The ingress router determines the physical path for each LSP by applying a Constrained Shortest Path First (CSPF) algorithm to the information in the traffic engineering database. CSPF is a shortest-path-first algorithm that has been modified to take into account specific restrictions when the shortest path across the network is calculated. Input into the CSPF algorithm includes:
Topology link-state information learned from the IGP and maintained in the traffic engineering database
Attributes associated with the state of network resources (such as total link bandwidth, reserved link bandwidth, available link bandwidth, and link color) that are carried by IGP extensions and stored in the traffic engineering database
Administrative attributes required to support traffic traversing the proposed LSP (such as bandwidth requirements, maximum hop count, and administrative policy requirements) that are obtained from user configuration
As CSPF considers each candidate node and link for a new LSP, it either accepts or rejects a specific path component based on resource availability or whether selecting the component violates user policy constraints. The output of the CSPF calculation is an explicit route consisting of a sequence of router addresses that provides the shortest path through the network that meets the constraints. This explicit route is then passed to the signaling component, which establishes the forwarding state in the routers along the LSP.

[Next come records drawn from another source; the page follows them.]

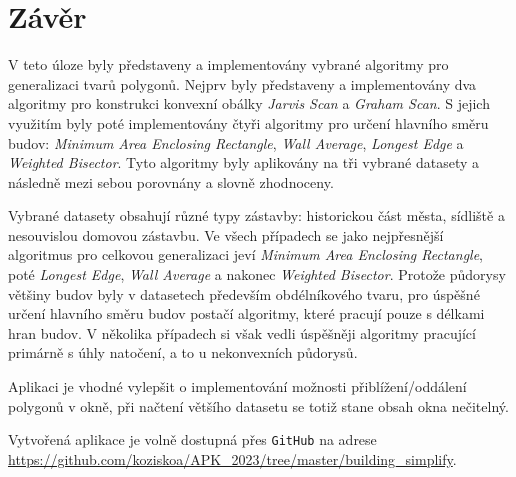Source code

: \chapter*{Závěr}
\par V teto úloze byly představeny a implementovány vybrané algoritmy pro generalizaci tvarů polygonů. Nejprv byly představeny a implementovány dva algoritmy pro konstrukci konvexní obálky \emph{Jarvis Scan} a \emph{Graham Scan}. S jejich využitím byly poté implementovány čtyři algoritmy pro určení hlavního směru budov: \emph{Minimum Area Enclosing Rectangle}, \emph{Wall Average}, \emph{Longest Edge} a \emph{Weighted Bisector}. Tyto algoritmy byly aplikovány na tři vybrané datasety a následně mezi sebou porovnány a slovně zhodnoceny.

\par Vybrané datasety obsahují různé typy zástavby: historickou část města, sídliště a nesouvislou domovou zástavbu. Ve všech případech se jako nejpřesnější algoritmus pro celkovou generalizaci jeví \emph{Minimum Area Enclosing Rectangle}, poté \emph{Longest Edge}, \emph{Wall Average} a nakonec \emph{Weighted Bisector}. Protože půdorysy většiny budov byly v datasetech především obdélníkového tvaru, pro úspěšné určení hlavního směru budov postačí algoritmy, které pracují pouze s délkami hran budov. V několika případech si však vedli úspěšněji algoritmy pracující primárně s úhly natočení, a to u nekonvexních půdorysů.

\par Aplikaci je vhodné vylepšit o implementování možnosti přiblížení/oddálení polygonů v okně, při načtení většího datasetu se totiž stane obsah okna nečitelný. 

\par Vytvořená aplikace je volně dostupná přes \verb|GitHub| na adrese \url{https://github.com/koziskoa/APK_2023/tree/master/building_simplify}.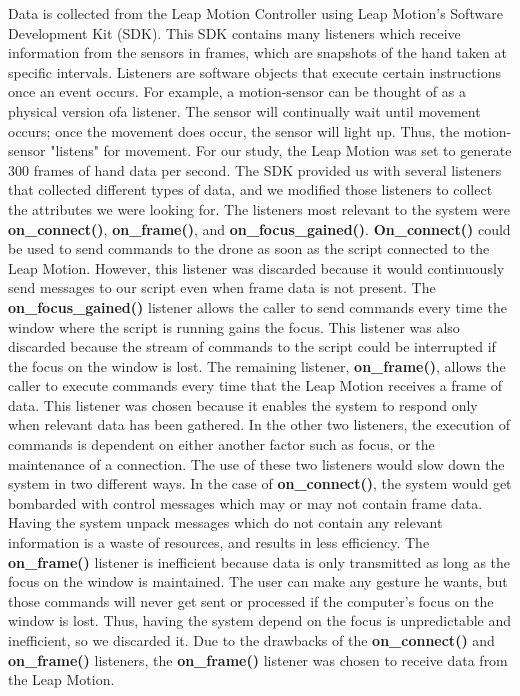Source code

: \documentclass[letterpaper,english, 12pt]{article}
\begin{document}
Data is collected from the Leap Motion Controller using Leap Motion's Software Development Kit (SDK). This SDK contains many listeners which receive information from the sensors in frames, which are snapshots of the hand taken at specific intervals. Listeners are software objects that execute certain instructions once an event occurs. For example, a motion-sensor can be thought of as a physical version ofa listener. The sensor will continually wait until movement occurs; once the movement does occur, the sensor will light up. Thus, the motion-sensor "listens" for movement. For our study, the Leap Motion was set to generate 300 frames of hand data per second. The SDK provided us with several listeners that collected different types of data, and we modified those listeners to collect the attributes we were looking for. The listeners most relevant to the system were  \textbf{on\_connect()}, \textbf{on\_frame()}, and \textbf{on\_focus\_gained()}. \textbf{On\_connect()} could be used to send commands to the drone as soon as the script connected to the Leap Motion. However, this listener was discarded because it would continuously send messages to our script even when frame data is not present. The \textbf{on\_focus\_gained()} listener allows the caller to send commands every time the window where the script is running gains the focus. This listener was also discarded because the stream of commands to the script could be interrupted if the focus on the window is lost. The remaining listener, \textbf{on\_frame()}, allows the caller to execute commands every time that the Leap Motion receives a frame of data. This listener was chosen because it enables the system to respond only when relevant data has been gathered. In the other two listeners,  the execution of commands is dependent on either another factor such as focus, or the maintenance of a connection. The use of these two listeners would slow down the system in two different ways. In the case of \textbf{on\_connect()}, the system would get bombarded with control messages which may or may not contain frame data. Having the system unpack messages which do not contain any relevant information is a waste of resources, and results in less efficiency. The \textbf{on\_frame()} listener is inefficient because data is only transmitted as long as the focus on the window is maintained. The user can make any gesture he wants, but those commands will never get sent or processed if the computer's focus on the window is lost. Thus, having the system depend on the focus is unpredictable and inefficient, so we discarded it. Due to the drawbacks of the \textbf{on\_connect()} and \textbf{on\_frame()} listeners, the \textbf{on\_frame()} listener was chosen to receive data from the Leap Motion.
\end{document}
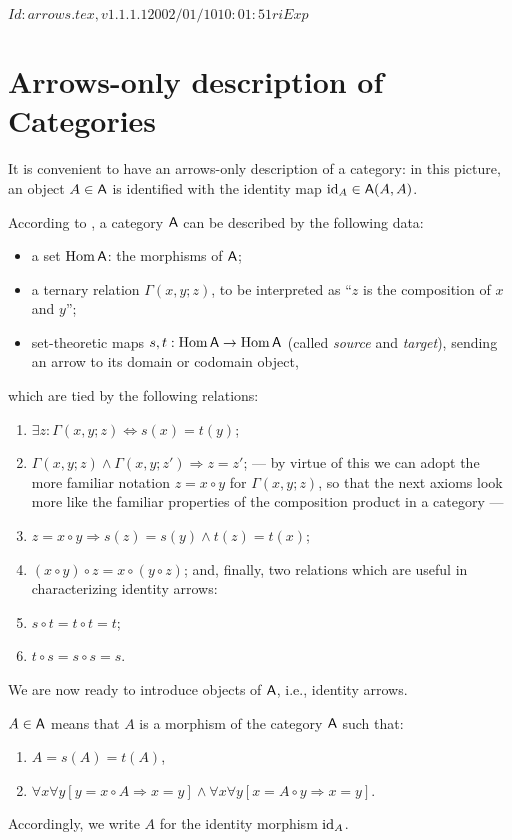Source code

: \RCSID $Id: arrows.tex,v 1.1.1.1 2002/01/10 10:01:51 ri Exp $


\chapter{Arrows-only description of Categories}
\label{cha:arrows-only}

It is convenient to have an arrows-only description of a category: in
this picture, an object $A \in \mathsf{A}$ is identified with the identity map
$\operatorname{id}_A \in \mathsf{A}(A, A)$.

According to \cite{lawvere;1965}, a category $\mathsf{A}$ can be described by
the following data:
\begin{itemize}
\item a set $\operatorname{Hom}\mathsf{A}$: the morphisms of $\mathsf{A}$;
\item a ternary relation $\Gamma(x,y;z)$, to be interpreted as ``$z$ is
  the composition of $x$ and $y$'';
\item set-theoretic maps $s,t: \operatorname{Hom}\mathsf{A} \to \operatorname{Hom}\mathsf{A}$ (called \emph{source}
  and \emph{target}), sending an arrow to its domain or codomain
  object,
\end{itemize}
which are tied by the following relations:
\begin{enumerate}
\item $\exists z: \Gamma(x,y;z) \Leftrightarrow s(x) = t(y)$; \label{item:A1}
\item $\Gamma(x,y;z) \land \Gamma(x,y;z') \Rightarrow z = z'$;
--- by virtue of this we can adopt the more familiar notation $z = x\circ
y$ for $\Gamma(x,y; z)$, so that the next axioms look more like the
familiar properties of the composition product in a category ---
\item $z = x\circ y \Rightarrow s(z) = s(y) \land t(z) = t(x)$;
\item $(x\circ y) \circ z = x \circ (y \circ z)$;
and, finally, two relations which are useful in characterizing
identity arrows:
\item $s \circ t = t \circ t = t$;
\item $t \circ s = s \circ s = s$.
\end{enumerate}

We are now ready to introduce objects of $\mathsf{A}$, i.e., identity
arrows. 
\begin{definition}\label{dfn:object}
  $A\in \mathsf{A}$ means that $A$ is a morphism of the category $\mathsf{A}$
  such that:
  \begin{enumerate}
  \item $A = s(A) = t(A)$, \label{item:AO1}
  \item $\forall x\forall y[ y = x \circ A \Rightarrow x = y] \land \forall x\forall y [
    x = A \circ y \Rightarrow x = y]$. \label{item:AO2} 
  \end{enumerate}
\end{definition}
Accordingly, we write $A$ for the identity morphism $\operatorname{id}_A$.


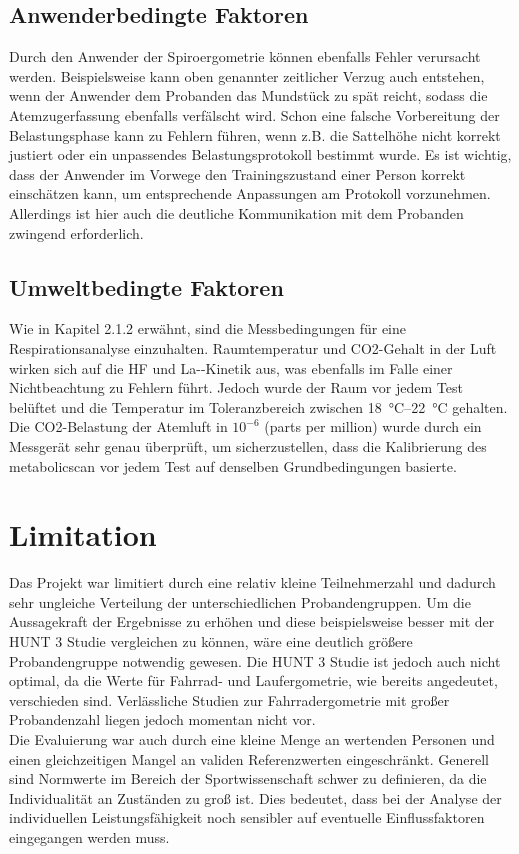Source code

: \subsection{Anwenderbedingte Faktoren}
%
Durch den Anwender der Spiroergometrie können ebenfalls Fehler verursacht werden. Beispielsweise kann oben genannter zeitlicher Verzug auch entstehen, wenn der Anwender dem Probanden das Mundstück zu spät reicht, sodass die Atemzugerfassung ebenfalls verfälscht wird. Schon eine falsche Vorbereitung der Belastungsphase kann zu Fehlern führen, wenn z.B. die Sattelhöhe nicht korrekt justiert oder ein unpassendes Belastungsprotokoll bestimmt wurde. Es ist wichtig, dass der Anwender im Vorwege den Trainingszustand einer Person korrekt einschätzen kann, um entsprechende Anpassungen am Protokoll vorzunehmen. Allerdings ist hier auch die deutliche Kommunikation mit dem Probanden zwingend erforderlich.
%
\subsection{Umweltbedingte Faktoren}
%
Wie in Kapitel 2.1.2 erwähnt, sind die Messbedingungen für eine Respirationsanalyse einzuhalten. Raumtemperatur und \gls{CO2}-Gehalt in der Luft wirken sich auf die \gls{HF} und \gls{La-}-Kinetik aus, was ebenfalls im Falle einer Nichtbeachtung zu Fehlern führt. Jedoch wurde der Raum vor jedem Test belüftet und die Temperatur im Toleranzbereich zwischen \SIrange{18}{22}{\degreeCelsius} gehalten. Die \gls{CO2}-Belastung der Atemluft in $10^{-6}$ (parts per million) wurde durch ein Messgerät sehr genau überprüft, um sicherzustellen, dass die Kalibrierung des metabolicscan vor jedem Test auf denselben Grundbedingungen basierte.
%
\section{Limitation}
%
Das Projekt war limitiert durch eine relativ kleine Teilnehmerzahl und dadurch sehr ungleiche Verteilung der unterschiedlichen Probandengruppen. Um die Aussagekraft der Ergebnisse zu erhöhen und diese beispielsweise besser mit der HUNT 3 Studie vergleichen zu können, wäre eine deutlich größere Probandengruppe notwendig gewesen. Die HUNT 3 Studie ist jedoch auch nicht optimal, da die Werte für Fahrrad- und Laufergometrie, wie bereits angedeutet, verschieden sind. Verlässliche Studien zur Fahrradergometrie mit großer Probandenzahl liegen jedoch momentan nicht vor.\\
Die Evaluierung war auch durch eine kleine Menge an wertenden Personen und einen gleichzeitigen Mangel an validen Referenzwerten eingeschränkt. Generell sind Normwerte im Bereich der Sportwissenschaft schwer zu definieren, da die Individualität an Zuständen zu groß ist. Dies bedeutet, dass bei der Analyse der individuellen Leistungsfähigkeit noch sensibler auf eventuelle Einflussfaktoren eingegangen werden muss.
%
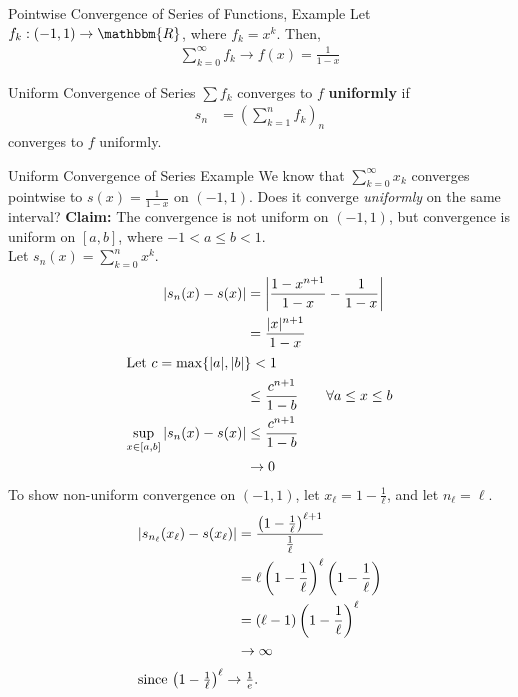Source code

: \documentclass[10pt]{extarticle}
\newcommand{\R}{\mathbbm{R}}
\begin{document}
  \begin{problem}{Pointwise Convergence of Series of Functions, Example}
    Let $f_k: (-1,1) \rightarrow \R$, where $f_k = x^k$. Then,
    \begin{align*}
      \sum_{k=0}^{\infty}f_k \rightarrow f(x) = \frac{1}{1-x}
    \end{align*}
  \end{problem}
  \begin{problem}{Uniform Convergence of Series}
    $\sum f_k$ converges to $f$ \textbf{uniformly} if
    \begin{align*}
      s_n &= \left(\sum_{k=1}^{n} f_k\right)_n
    \end{align*}
    converges to $f$ uniformly.
  \end{problem}
  \begin{problem}{Uniform Convergence of Series Example}
    We know that $\sum_{k=0}^{\infty} x_k$ converges pointwise to $s(x) = \frac{1}{1-x}$ on $(-1,1)$. Does it converge \textit{uniformly} on the same interval?
    \tcblower
    \textbf{Claim:} The convergence is not uniform on $(-1,1)$, but convergence is uniform on $[a,b]$, where $-1 < a \leq b < 1 $.\\

    Let $s_n(x) = \sum_{k=0}^{n}x^k$.
    \begin{align*}
      |s_n(x) - s(x)| &= \left\vert\frac{1-x^{n+1}}{1-x} - \frac{1}{1-x}\right\vert\\
                      &= \frac{|x|^{n+1}}{1-x}\\
      \shortintertext{Let $c = \max\{|a|,|b|\} < 1$}
                      &\leq \frac{c^{n+1}}{1-b}\tag*{$\forall a \leq x \leq b$}\\
      \sup_{x\in[a,b]}|s_n(x) - s(x)| &\leq \frac{c^{n+1}}{1-b}\\
                                      &\rightarrow 0
    \end{align*}
    To show non-uniform convergence on $(-1,1)$, let $x_{\ell} = 1 - \frac{1}{\ell}$, and let $n_{\ell} = \ell$.
    \begin{align*}
      \left|s_{n_{\ell}}(x_{\ell}) - s(x_{\ell})\right| &= \frac{\left(1-\frac{1}{\ell}\right)^{\ell+1}}{\frac{1}{\ell}}\\
                                                        &= \ell\left(1-\frac{1}{\ell}\right)^{\ell}\left(1-\frac{1}{\ell}\right)\\
                                                        &= (\ell - 1)\left(1-\frac{1}{\ell}\right)^{\ell}\\
                                                        &\rightarrow \infty\\
      \shortintertext{since $\left(1-\frac{1}{\ell}\right)^{\ell}\rightarrow \frac{1}{e}$.}
    \end{align*}
  \end{problem}
\end{document}
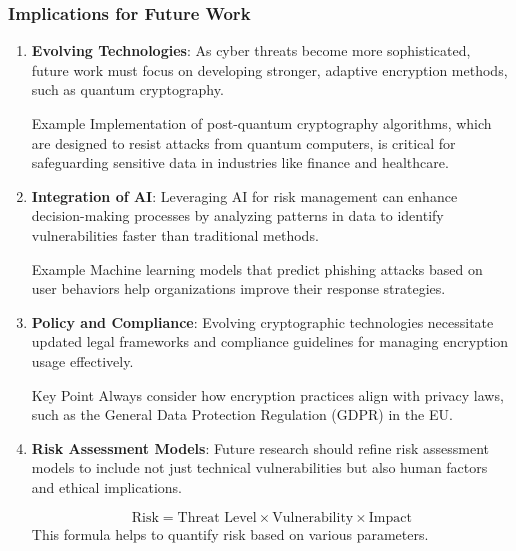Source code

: \documentclass{beamer}
\begin{document}
\begin{frame}[fragile]
    \frametitle{Implications for Future Work}
    
    \begin{enumerate}
        \item \textbf{Evolving Technologies}: 
        As cyber threats become more sophisticated, future work must focus on developing stronger, adaptive encryption methods, such as quantum cryptography.
        
        \begin{block}{Example}
            Implementation of post-quantum cryptography algorithms, which are designed to resist attacks from quantum computers, is critical for safeguarding sensitive data in industries like finance and healthcare.
        \end{block}
        
        \item \textbf{Integration of AI}: 
        Leveraging AI for risk management can enhance decision-making processes by analyzing patterns in data to identify vulnerabilities faster than traditional methods.
        
        \begin{block}{Example}
            Machine learning models that predict phishing attacks based on user behaviors help organizations improve their response strategies.
        \end{block}
        
        \item \textbf{Policy and Compliance}: 
        Evolving cryptographic technologies necessitate updated legal frameworks and compliance guidelines for managing encryption usage effectively.
        
        \begin{block}{Key Point}
            Always consider how encryption practices align with privacy laws, such as the General Data Protection Regulation (GDPR) in the EU.
        \end{block}
        
        \item \textbf{Risk Assessment Models}: 
        Future research should refine risk assessment models to include not just technical vulnerabilities but also human factors and ethical implications.
        
        \begin{equation}
            \text{Risk} = \text{Threat Level} \times \text{Vulnerability} \times \text{Impact}
        \end{equation}
        This formula helps to quantify risk based on various parameters.
    \end{enumerate}
\end{frame}
\end{document}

An LSP is not known to be workable until it is actually established by the signaling component. The signaling component, which is responsible for establishing LSP state and distributing labels, relies on a number of extensions to RSVP:
The Explicit Route object allows an RSVP path message to traverse an explicit sequence of routers that is independent of conventional shortest-path IP routing. The explicit route can be either strict or loose.
The Label Request object permits the RSVP path message to request that intermediate routers provide a label binding for the LSP that it is establishing.
The Label object allows RSVP to support the distribution of labels without changing its existing mechanisms. Because the RSVP Resv message follows the reverse path of the RSVP path message, the Label object supports the distribution of labels from downstream nodes to upstream nodes.